Activity —
Please set down, word for word, each line from the one containing "## 間違えて作ってしまった人は" through the final line of the records below, both included, and nothing else.

### Entries shown ###

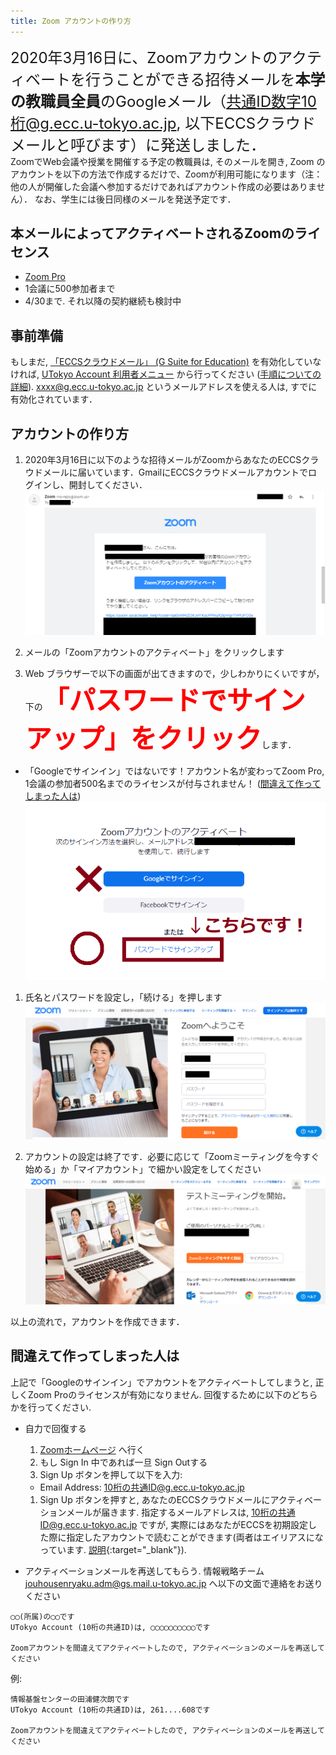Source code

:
 ```yaml
---
title: Zoom アカウントの作り方
---
```


<span style="font-size:1.5rem">2020年3月16日に、Zoomアカウントのアクティベートを行うことができる招待メールを**本学の教職員全員**のGoogleメール（共通ID数字10桁@g.ecc.u-tokyo.ac.jp, 以下ECCSクラウドメールと呼びます）に発送しました．</span>  
ZoomでWeb会議や授業を開催する予定の教職員は, そのメールを開き, Zoom のアカウントを以下の方法で作成するだけで、Zoomが利用可能になります（注：他の人が開催した会議へ参加するだけであればアカウント作成の必要はありません）．
なお、学生には後日同様のメールを発送予定です．

## 本メールによってアクティベートされるZoomのライセンス

 * [Zoom Pro](https://www.zoom.us/pricing/?zcid=2502&creative=372836060623&keyword=%2Bzoom%20%E8%A8%98%E9%8C%B2&matchtype=b&network=g&device=c&gclid=Cj0KCQjwx7zzBRCcARIsABPRscOD9-6-XKTSyUy5gK7SieIY89abNP-_0OcXGIezRfUuLq-BCwSJfCAaAiN9EALw_wcB)
 * 1会議に500参加者まで
 * 4/30まで. それ以降の契約継続も検討中

## 事前準備

もしまだ, <a href="https://www.ecc.u-tokyo.ac.jp/announcement/2016/02/08_2116.html" target="_blank">「ECCSクラウドメール」 (G Suite for Education)</a> を有効化していなければ, <a href="https://utacm.adm.u-tokyo.ac.jp/webmtn/LoginServlet" target="_blank">UTokyo Account 利用者メニュー</a> から行ってください (<a href="https://www.ecc.u-tokyo.ac.jp/announcement/2016/04/01_2159.html" target="_blank">手順についての詳細</a>). xxxx@g.ecc.u-tokyo.ac.jp というメールアドレスを使える人は, すでに有効化されています．

## アカウントの作り方

1. 2020年3月16日に以下のような招待メールがZoomからあなたのECCSクラウドメールに届いています．GmailにECCSクラウドメールアカウントでログインし、開封してください．
  ![](img/zoom_account_email.png)  


1. メールの「Zoomアカウントのアクティベート」をクリックします  
  
1. Web ブラウザーで以下の画面が出てきますので，少しわかりにくいですが，下の<span style="font-size:3em;color:red;font-weight:bold">「パスワードでサインアップ」をクリック</span>します．  
  * 「Googleでサインイン」ではないです！アカウント名が変わってZoom Pro, 1会議の参加者500名までのライセンスが付与されません！ ([間違えて作ってしまった人は](#if_you_create_a_wrong_account))
  ![](img/zoom_account_browser1.png)
  
1. 氏名とパスワードを設定し，「続ける」を押します  
  ![](img/zoom_account_browser2.png)
  
1. アカウントの設定は終了です．必要に応じて「Zoomミーティングを今すぐ始める」か「マイアカウント」で細かい設定をしてください  
  ![](img/zoom_account_browser3.png)
  
  
以上の流れで，アカウントを作成できます．

<a name="if_you_create_a_wrong_account"> </a>
## 間違えて作ってしまった人は

上記で「Googleのサインイン」でアカウントをアクティベートしてしまうと, 正しくZoom Proのライセンスが有効になりません. 回復するために以下のどちらかを行ってください.

 * 自力で回復する
   1. [Zoomホームページ](https://zoom.us/) へ行く
   1. もし Sign In 中であれば一旦 Sign Outする
   1. Sign Up ボタンを押して以下を入力:
     * Email Address:  10桁の共通ID@g.ecc.u-tokyo.ac.jp
   1. Sign Up ボタンを押すと, あなたのECCSクラウドメールにアクティベーションメールが届きます. 指定するメールアドレスは, 10桁の共通ID@g.ecc.u-tokyo.ac.jp ですが, 実際にはあなたがECCSを初期設定した際に指定したアカウントで読むことができます(両者はエイリアスになっています. [説明](https://www.ecc.u-tokyo.ac.jp/announcement/2020/03/12_3139.html){:target="_blank"}).
 
 * アクティベーションメールを再送してもらう. 情報戦略チーム jouhousenryaku.adm@gs.mail.u-tokyo.ac.jp へ以下の文面で連絡をお送りください

```
◯◯(所属)の◯◯です
UTokyo Account (10桁の共通ID)は, ◯◯◯◯◯◯◯◯◯◯です

Zoomアカウントを間違えてアクティベートしたので, アクティベーションのメールを再送してください

```

例:

```
情報基盤センターの田浦健次朗です
UTokyo Account (10桁の共通ID)は, 261....608です

Zoomアカウントを間違えてアクティベートしたので, アクティベーションのメールを再送してください

```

###

Result below —
## 間違えて作ってしまった人は

上記で「Googleのサインイン」でアカウントをアクティベートしてしまうと, 正しくZoom Proのライセンスが有効になりません. 回復するために以下のどちらかを行ってください.

 * 自力で回復する
   1. [Zoomホームページ](https://zoom.us/) へ行く
   1. もし Sign In 中であれば一旦 Sign Outする
   1. Sign Up ボタンを押して以下を入力:
     * Email Address:  10桁の共通ID@g.ecc.u-tokyo.ac.jp
   1. Sign Up ボタンを押すと, あなたのECCSクラウドメールにアクティベーションメールが届きます. 指定するメールアドレスは, 10桁の共通ID@g.ecc.u-tokyo.ac.jp ですが, 実際にはあなたがECCSを初期設定した際に指定したアカウントで読むことができます(両者はエイリアスになっています. [説明](https://www.ecc.u-tokyo.ac.jp/announcement/2020/03/12_3139.html){:target="_blank"}).
 
 * アクティベーションメールを再送してもらう. 情報戦略チーム jouhousenryaku.adm@gs.mail.u-tokyo.ac.jp へ以下の文面で連絡をお送りください

```
◯◯(所属)の◯◯です
UTokyo Account (10桁の共通ID)は, ◯◯◯◯◯◯◯◯◯◯です

Zoomアカウントを間違えてアクティベートしたので, アクティベーションのメールを再送してください

```

例:

```
情報基盤センターの田浦健次朗です
UTokyo Account (10桁の共通ID)は, 261....608です

Zoomアカウントを間違えてアクティベートしたので, アクティベーションのメールを再送してください

```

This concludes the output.